Dataset entries
----------------------------------------
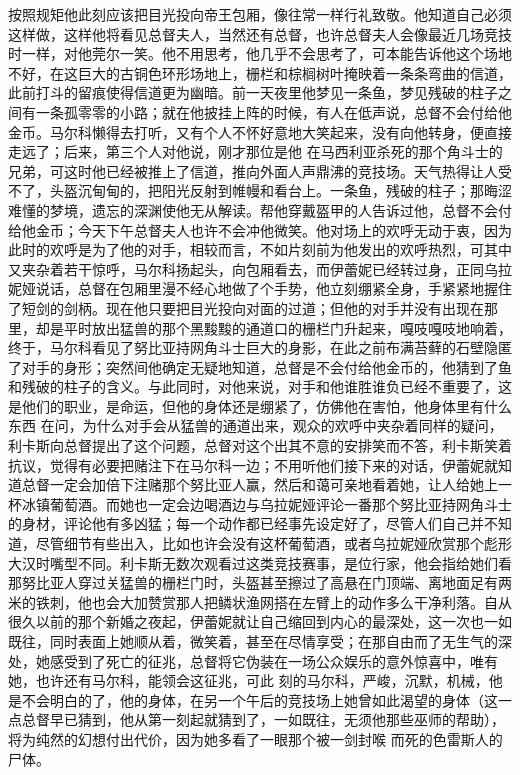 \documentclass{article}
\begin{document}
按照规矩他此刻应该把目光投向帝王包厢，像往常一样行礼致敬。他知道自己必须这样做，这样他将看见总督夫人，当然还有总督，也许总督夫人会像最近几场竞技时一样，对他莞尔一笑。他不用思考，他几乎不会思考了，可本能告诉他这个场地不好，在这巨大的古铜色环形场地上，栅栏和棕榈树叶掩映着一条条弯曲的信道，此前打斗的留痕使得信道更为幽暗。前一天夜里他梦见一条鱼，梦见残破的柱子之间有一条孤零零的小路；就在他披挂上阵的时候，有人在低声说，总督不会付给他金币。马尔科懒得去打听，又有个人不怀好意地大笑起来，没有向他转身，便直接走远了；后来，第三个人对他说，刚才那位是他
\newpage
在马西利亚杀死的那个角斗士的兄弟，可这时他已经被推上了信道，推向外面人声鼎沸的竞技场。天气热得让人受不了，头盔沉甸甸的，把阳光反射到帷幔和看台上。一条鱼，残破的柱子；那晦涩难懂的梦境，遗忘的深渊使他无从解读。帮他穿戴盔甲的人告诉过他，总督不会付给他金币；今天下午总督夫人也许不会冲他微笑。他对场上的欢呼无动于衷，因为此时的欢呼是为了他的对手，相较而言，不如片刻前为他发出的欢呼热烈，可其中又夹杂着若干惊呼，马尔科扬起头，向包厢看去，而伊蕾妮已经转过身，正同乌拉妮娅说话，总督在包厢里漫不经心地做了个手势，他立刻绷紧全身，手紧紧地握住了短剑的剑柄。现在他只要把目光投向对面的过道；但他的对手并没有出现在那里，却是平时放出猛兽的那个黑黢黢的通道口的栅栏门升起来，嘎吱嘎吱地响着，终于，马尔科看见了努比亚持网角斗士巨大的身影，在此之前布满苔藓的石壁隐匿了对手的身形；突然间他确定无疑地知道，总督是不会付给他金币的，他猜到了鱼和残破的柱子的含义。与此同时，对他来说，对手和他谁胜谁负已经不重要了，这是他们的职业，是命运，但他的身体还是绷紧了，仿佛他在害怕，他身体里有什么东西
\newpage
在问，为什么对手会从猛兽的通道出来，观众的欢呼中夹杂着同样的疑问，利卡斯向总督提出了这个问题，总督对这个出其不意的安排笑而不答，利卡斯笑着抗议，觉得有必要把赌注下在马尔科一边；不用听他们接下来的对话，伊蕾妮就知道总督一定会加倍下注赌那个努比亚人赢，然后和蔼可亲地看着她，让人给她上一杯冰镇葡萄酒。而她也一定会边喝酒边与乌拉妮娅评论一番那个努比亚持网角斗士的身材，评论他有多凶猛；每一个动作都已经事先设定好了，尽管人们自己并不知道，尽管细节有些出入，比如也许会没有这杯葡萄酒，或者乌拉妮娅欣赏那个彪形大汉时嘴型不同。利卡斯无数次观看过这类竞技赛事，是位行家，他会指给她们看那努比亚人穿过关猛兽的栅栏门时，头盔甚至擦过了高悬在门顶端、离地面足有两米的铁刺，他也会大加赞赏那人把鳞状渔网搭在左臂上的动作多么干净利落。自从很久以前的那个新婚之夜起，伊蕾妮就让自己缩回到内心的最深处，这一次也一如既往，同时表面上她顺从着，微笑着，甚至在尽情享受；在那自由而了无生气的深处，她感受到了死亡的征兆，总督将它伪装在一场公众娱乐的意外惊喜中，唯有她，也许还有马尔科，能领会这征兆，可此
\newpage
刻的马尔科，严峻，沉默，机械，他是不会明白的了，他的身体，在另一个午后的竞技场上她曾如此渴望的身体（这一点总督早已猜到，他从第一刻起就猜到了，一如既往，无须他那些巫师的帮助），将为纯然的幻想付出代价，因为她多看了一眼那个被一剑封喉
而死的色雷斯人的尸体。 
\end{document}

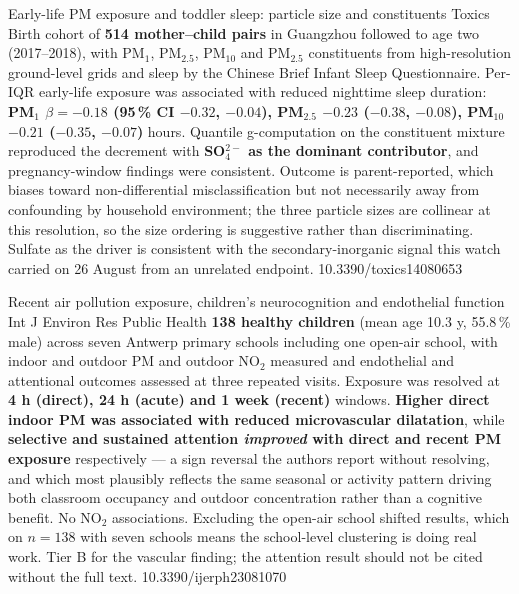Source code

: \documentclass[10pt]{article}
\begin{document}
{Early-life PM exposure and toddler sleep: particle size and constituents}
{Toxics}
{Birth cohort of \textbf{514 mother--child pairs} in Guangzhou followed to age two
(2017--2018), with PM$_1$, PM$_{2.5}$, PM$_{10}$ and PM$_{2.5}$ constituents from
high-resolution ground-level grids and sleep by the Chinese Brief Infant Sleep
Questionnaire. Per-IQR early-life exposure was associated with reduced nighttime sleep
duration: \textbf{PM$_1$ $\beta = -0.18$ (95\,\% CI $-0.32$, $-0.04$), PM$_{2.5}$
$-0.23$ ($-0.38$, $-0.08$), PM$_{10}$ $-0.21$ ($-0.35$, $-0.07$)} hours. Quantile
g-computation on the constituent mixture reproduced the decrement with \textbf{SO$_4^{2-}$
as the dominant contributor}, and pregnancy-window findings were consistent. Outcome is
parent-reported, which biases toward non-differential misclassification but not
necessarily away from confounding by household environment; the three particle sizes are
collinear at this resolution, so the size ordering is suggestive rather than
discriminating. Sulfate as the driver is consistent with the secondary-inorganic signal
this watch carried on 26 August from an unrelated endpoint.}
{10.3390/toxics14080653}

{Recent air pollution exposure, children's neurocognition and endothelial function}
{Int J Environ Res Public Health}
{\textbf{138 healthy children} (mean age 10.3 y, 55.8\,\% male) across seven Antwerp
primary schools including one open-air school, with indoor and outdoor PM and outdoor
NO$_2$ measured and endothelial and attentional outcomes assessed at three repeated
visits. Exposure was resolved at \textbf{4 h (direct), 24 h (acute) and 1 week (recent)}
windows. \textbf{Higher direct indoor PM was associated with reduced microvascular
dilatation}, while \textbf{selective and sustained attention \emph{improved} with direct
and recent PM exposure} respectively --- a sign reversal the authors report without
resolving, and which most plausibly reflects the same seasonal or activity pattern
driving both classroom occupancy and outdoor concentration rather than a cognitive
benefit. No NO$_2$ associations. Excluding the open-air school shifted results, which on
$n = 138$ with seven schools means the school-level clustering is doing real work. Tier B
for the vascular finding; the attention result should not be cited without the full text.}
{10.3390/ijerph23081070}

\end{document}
----------------------------------------
Task statement
Give the lines from the one containing "with reduced microvascular" through the end of the entries again, exactly as written and with no other lines.

Task output
windows. \textbf{Higher direct indoor PM was associated with reduced microvascular
dilatation}, while \textbf{selective and sustained attention \emph{improved} with direct
and recent PM exposure} respectively --- a sign reversal the authors report without
resolving, and which most plausibly reflects the same seasonal or activity pattern
driving both classroom occupancy and outdoor concentration rather than a cognitive
benefit. No NO$_2$ associations. Excluding the open-air school shifted results, which on
$n = 138$ with seven schools means the school-level clustering is doing real work. Tier B
for the vascular finding; the attention result should not be cited without the full text.}
{10.3390/ijerph23081070}

\end{document}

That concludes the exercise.